=== Data shown ===

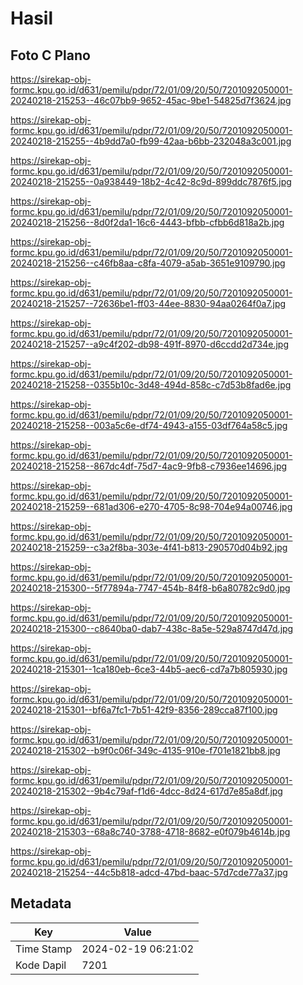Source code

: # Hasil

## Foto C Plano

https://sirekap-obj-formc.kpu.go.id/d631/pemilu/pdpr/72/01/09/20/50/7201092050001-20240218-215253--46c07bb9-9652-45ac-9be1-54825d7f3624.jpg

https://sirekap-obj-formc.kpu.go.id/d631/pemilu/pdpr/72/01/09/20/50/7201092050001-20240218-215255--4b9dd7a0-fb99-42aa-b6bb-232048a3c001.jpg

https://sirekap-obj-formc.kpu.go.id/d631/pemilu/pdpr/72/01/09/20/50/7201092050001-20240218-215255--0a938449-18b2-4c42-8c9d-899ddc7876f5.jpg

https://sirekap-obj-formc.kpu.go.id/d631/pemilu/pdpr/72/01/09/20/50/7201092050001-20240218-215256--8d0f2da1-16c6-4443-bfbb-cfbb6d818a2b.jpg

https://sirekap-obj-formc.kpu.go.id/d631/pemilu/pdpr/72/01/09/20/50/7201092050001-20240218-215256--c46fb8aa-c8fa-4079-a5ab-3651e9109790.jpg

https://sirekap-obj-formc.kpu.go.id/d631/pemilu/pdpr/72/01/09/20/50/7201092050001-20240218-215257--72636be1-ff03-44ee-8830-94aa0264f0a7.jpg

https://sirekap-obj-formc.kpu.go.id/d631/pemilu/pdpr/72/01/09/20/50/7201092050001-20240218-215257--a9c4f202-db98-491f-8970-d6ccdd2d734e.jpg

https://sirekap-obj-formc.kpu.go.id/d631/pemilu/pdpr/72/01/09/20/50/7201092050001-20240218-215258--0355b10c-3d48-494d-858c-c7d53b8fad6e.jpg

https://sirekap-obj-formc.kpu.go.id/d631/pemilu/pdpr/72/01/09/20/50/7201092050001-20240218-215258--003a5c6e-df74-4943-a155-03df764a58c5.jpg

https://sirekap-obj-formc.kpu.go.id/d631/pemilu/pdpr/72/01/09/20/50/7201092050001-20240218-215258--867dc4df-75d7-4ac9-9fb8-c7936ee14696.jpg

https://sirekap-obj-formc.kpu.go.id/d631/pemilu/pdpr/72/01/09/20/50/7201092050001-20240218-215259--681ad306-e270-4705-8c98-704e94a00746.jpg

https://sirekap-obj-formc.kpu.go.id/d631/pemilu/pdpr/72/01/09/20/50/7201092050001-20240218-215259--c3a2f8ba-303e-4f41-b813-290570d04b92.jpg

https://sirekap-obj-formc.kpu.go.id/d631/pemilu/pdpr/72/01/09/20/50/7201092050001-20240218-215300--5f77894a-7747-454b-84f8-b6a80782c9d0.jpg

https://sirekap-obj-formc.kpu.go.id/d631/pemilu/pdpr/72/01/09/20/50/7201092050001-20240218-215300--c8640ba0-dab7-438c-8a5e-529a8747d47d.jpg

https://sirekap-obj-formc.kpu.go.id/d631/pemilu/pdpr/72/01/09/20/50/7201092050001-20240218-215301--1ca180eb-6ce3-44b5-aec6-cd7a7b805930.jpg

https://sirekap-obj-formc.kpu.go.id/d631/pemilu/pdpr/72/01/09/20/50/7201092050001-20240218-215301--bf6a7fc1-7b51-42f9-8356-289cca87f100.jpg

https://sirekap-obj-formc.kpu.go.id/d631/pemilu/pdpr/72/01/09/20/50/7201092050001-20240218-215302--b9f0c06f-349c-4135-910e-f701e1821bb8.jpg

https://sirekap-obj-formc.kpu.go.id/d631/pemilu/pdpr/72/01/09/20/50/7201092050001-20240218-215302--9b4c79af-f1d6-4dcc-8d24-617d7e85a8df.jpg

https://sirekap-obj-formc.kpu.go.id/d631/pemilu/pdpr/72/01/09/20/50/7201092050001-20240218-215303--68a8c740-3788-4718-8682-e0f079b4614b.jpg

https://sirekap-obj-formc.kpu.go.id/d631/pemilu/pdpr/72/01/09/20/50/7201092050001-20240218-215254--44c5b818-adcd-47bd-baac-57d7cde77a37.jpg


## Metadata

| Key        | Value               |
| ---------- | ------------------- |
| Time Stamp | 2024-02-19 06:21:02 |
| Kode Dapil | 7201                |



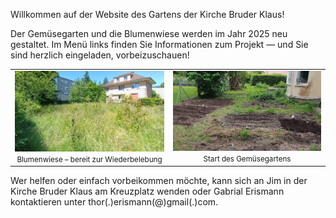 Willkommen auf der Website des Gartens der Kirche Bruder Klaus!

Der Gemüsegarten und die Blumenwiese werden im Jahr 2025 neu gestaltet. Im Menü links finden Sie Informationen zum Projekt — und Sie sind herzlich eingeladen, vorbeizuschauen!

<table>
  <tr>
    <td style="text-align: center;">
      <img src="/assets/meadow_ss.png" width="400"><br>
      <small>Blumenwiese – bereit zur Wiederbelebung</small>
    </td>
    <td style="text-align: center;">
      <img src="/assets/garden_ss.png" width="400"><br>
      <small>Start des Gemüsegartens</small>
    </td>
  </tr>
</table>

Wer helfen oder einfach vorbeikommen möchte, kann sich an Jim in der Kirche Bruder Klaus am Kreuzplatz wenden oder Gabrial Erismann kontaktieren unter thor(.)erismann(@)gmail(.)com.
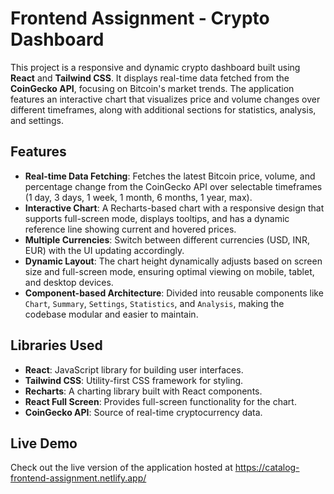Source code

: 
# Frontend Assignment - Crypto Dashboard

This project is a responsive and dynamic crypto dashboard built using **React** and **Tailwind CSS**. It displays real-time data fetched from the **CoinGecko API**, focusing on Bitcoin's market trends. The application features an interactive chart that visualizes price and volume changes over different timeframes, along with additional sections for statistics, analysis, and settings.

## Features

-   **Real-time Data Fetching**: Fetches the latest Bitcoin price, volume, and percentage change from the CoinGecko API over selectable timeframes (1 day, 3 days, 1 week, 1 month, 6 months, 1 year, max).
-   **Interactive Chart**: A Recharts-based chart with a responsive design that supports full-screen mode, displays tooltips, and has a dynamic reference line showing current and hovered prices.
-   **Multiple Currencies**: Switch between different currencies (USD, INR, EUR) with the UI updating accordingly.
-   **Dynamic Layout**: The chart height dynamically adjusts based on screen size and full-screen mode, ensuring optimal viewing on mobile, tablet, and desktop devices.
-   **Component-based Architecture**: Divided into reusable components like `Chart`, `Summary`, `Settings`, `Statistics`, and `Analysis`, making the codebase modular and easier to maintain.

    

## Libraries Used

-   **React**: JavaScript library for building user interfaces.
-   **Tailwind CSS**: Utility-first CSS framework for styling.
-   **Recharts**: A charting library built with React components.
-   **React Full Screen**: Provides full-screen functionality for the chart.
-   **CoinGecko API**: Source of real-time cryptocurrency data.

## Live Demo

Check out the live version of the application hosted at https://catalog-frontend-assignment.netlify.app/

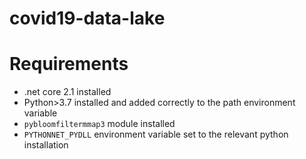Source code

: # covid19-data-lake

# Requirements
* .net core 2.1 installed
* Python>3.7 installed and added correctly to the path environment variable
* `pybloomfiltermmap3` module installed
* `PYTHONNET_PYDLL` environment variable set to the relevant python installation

===

** Task description **
Reproduce exactly, with no pictures, the lines above from the one holding "<small>Start des Gemüsegartens</small>" to the one holding "UI updating accordingly.", inclusive.

** Written answer **
      <small>Start des Gemüsegartens</small>
    </td>
  </tr>
</table>

Wer helfen oder einfach vorbeikommen möchte, kann sich an Jim in der Kirche Bruder Klaus am Kreuzplatz wenden oder Gabrial Erismann kontaktieren unter thor(.)erismann(@)gmail(.)com.
Source code

: 
# Frontend Assignment - Crypto Dashboard

This project is a responsive and dynamic crypto dashboard built using **React** and **Tailwind CSS**. It displays real-time data fetched from the **CoinGecko API**, focusing on Bitcoin's market trends. The application features an interactive chart that visualizes price and volume changes over different timeframes, along with additional sections for statistics, analysis, and settings.

## Features

-   **Real-time Data Fetching**: Fetches the latest Bitcoin price, volume, and percentage change from the CoinGecko API over selectable timeframes (1 day, 3 days, 1 week, 1 month, 6 months, 1 year, max).
-   **Interactive Chart**: A Recharts-based chart with a responsive design that supports full-screen mode, displays tooltips, and has a dynamic reference line showing current and hovered prices.
-   **Multiple Currencies**: Switch between different currencies (USD, INR, EUR) with the UI updating accordingly.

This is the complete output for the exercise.